Social science teacher Robert Bradburn, though, is among those who have yet to use phone pockets.
“My class phone policy is that I have my students put them behind the zipper of their backpack during class, and I rarely have anybody violate that, so it hasn’t been a problem,” said Bradburn, who learned about Newsom’s signing of AB 3216 while scrolling through the news on his own device. “I think that phones are tempting for all of us and distract from learning. … It’s also the fact that many people have been using [phones] for a long time and don’t know what life is like without the phone.”
This led the instructor to create a student discussion about the upcoming phone ban in his second-period International Baccalaureate Economics class on Wednesday, Sept. 25.
Junior Sophia Gentile said she has mixed feelings on the matter but is relieved it won’t affect her as a Class of 2026 graduate.
“Mr. Bradburn showed us an article on the board, and at first, I thought that it was pretty good because when we were in middle school and couldn’t have our phones, it was fine, and I felt like I could focus,” Gentile said. “But when I realized that I now use my phone for my Google Calendar and notes, which are all really important to me, I would totally lose track of things.”
But while Gentile said she supports the ban, junior Dante Gelles disagrees.

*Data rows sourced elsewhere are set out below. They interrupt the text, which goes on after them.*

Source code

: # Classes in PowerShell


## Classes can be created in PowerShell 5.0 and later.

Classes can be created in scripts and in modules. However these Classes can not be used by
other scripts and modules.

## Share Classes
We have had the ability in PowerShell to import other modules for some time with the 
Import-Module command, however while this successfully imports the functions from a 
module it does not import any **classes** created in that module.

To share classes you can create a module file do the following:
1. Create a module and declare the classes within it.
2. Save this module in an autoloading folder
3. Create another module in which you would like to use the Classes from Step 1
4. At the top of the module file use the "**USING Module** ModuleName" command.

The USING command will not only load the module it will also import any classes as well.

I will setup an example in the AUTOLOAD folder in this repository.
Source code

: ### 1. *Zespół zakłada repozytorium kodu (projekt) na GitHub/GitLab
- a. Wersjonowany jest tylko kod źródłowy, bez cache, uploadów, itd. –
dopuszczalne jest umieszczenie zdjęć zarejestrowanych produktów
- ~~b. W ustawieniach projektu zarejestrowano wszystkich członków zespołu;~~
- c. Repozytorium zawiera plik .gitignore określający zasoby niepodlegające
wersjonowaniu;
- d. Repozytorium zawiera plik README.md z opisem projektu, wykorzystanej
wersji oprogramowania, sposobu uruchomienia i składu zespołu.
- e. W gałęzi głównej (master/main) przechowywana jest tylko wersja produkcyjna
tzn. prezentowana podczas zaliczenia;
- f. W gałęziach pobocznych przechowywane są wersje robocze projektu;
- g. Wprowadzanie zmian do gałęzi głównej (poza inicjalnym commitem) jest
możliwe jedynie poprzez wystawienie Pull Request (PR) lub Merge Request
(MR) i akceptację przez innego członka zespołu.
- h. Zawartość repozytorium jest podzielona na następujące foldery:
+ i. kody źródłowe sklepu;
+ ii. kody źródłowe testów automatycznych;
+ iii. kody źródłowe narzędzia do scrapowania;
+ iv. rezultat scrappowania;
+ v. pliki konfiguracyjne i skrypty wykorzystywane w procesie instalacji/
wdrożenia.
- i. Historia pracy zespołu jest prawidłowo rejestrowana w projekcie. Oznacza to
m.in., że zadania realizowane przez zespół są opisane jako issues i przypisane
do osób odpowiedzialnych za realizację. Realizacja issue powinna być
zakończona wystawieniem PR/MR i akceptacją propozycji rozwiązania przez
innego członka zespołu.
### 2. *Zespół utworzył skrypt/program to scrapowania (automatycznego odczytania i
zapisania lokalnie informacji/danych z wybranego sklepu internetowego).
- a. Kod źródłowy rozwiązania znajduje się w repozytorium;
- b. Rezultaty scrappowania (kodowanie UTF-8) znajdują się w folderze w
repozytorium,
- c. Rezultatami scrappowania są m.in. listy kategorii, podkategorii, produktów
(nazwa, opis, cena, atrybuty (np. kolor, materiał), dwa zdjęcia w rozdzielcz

“I don’t think the phone is the issue; it’s just like what you do in that class that makes you distracted,” Gelles said. “If phones are banned in high school and then you never learn how to police yourself in class, once you get to college and you have free reign, you’re just going to spiral.”
Nevertheless, Bradburn said the bill, signed by the governor on Monday, Sept. 23, will bring some benefits as students have more face-to-face interactions.
“I think it will make a difference and will create a space for students to explore other ways to spend their time, other things to think about, and probably more people to talk to,” he said.